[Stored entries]

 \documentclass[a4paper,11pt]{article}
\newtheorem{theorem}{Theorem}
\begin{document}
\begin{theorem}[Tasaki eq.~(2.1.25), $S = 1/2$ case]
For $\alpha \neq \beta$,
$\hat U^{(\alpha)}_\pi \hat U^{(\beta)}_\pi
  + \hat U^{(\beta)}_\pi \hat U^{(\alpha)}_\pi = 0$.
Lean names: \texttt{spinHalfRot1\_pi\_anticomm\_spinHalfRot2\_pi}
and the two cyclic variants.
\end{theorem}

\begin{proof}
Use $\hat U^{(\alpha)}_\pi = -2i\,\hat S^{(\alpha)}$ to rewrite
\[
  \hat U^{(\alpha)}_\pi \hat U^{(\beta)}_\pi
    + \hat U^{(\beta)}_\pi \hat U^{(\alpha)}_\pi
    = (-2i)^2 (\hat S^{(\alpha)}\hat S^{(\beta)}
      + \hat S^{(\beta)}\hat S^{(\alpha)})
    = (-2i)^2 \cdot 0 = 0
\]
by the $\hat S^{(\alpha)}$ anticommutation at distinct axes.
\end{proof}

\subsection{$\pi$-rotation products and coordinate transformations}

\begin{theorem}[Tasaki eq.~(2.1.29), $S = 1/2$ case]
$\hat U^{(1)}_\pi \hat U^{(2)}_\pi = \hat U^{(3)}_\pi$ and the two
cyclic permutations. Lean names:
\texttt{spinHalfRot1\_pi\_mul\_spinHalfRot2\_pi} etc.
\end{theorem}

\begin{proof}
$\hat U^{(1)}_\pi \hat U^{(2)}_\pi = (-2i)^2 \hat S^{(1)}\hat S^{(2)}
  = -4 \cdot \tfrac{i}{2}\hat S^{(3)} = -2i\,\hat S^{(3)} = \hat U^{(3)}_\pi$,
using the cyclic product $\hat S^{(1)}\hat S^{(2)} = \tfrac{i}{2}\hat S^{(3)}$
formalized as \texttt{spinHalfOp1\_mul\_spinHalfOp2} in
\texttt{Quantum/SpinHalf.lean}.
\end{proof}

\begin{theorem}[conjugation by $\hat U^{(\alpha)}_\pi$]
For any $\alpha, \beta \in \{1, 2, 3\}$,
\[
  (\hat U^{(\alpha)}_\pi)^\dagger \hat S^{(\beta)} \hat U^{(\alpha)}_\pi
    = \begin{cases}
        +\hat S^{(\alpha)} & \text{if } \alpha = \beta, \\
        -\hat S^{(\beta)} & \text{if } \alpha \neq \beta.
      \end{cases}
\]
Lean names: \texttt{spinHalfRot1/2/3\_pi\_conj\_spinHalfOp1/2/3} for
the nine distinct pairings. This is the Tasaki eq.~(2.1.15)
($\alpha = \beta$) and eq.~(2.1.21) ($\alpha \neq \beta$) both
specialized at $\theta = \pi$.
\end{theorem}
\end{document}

§ **WHAT NEEDS TO BE DONE**: Copy all the entries verbatim.

§ **PROBLEM SOLUTION**:
 \documentclass[a4paper,11pt]{article}
\newtheorem{theorem}{Theorem}
\begin{document}
\begin{theorem}[Tasaki eq.~(2.1.25), $S = 1/2$ case]
For $\alpha \neq \beta$,
$\hat U^{(\alpha)}_\pi \hat U^{(\beta)}_\pi
  + \hat U^{(\beta)}_\pi \hat U^{(\alpha)}_\pi = 0$.
Lean names: \texttt{spinHalfRot1\_pi\_anticomm\_spinHalfRot2\_pi}
and the two cyclic variants.
\end{theorem}

\begin{proof}
Use $\hat U^{(\alpha)}_\pi = -2i\,\hat S^{(\alpha)}$ to rewrite
\[
  \hat U^{(\alpha)}_\pi \hat U^{(\beta)}_\pi
    + \hat U^{(\beta)}_\pi \hat U^{(\alpha)}_\pi
    = (-2i)^2 (\hat S^{(\alpha)}\hat S^{(\beta)}
      + \hat S^{(\beta)}\hat S^{(\alpha)})
    = (-2i)^2 \cdot 0 = 0
\]
by the $\hat S^{(\alpha)}$ anticommutation at distinct axes.
\end{proof}

\subsection{$\pi$-rotation products and coordinate transformations}

\begin{theorem}[Tasaki eq.~(2.1.29), $S = 1/2$ case]
$\hat U^{(1)}_\pi \hat U^{(2)}_\pi = \hat U^{(3)}_\pi$ and the two
cyclic permutations. Lean names:
\texttt{spinHalfRot1\_pi\_mul\_spinHalfRot2\_pi} etc.
\end{theorem}

\begin{proof}
$\hat U^{(1)}_\pi \hat U^{(2)}_\pi = (-2i)^2 \hat S^{(1)}\hat S^{(2)}
  = -4 \cdot \tfrac{i}{2}\hat S^{(3)} = -2i\,\hat S^{(3)} = \hat U^{(3)}_\pi$,
using the cyclic product $\hat S^{(1)}\hat S^{(2)} = \tfrac{i}{2}\hat S^{(3)}$
formalized as \texttt{spinHalfOp1\_mul\_spinHalfOp2} in
\texttt{Quantum/SpinHalf.lean}.
\end{proof}

\begin{theorem}[conjugation by $\hat U^{(\alpha)}_\pi$]
For any $\alpha, \beta \in \{1, 2, 3\}$,
\[
  (\hat U^{(\alpha)}_\pi)^\dagger \hat S^{(\beta)} \hat U^{(\alpha)}_\pi
    = \begin{cases}
        +\hat S^{(\alpha)} & \text{if } \alpha = \beta, \\
        -\hat S^{(\beta)} & \text{if } \alpha \neq \beta.
      \end{cases}
\]
Lean names: \texttt{spinHalfRot1/2/3\_pi\_conj\_spinHalfOp1/2/3} for
the nine distinct pairings. This is the Tasaki eq.~(2.1.15)
($\alpha = \beta$) and eq.~(2.1.21) ($\alpha \neq \beta$) both
specialized at $\theta = \pi$.
\end{theorem}
\end{document}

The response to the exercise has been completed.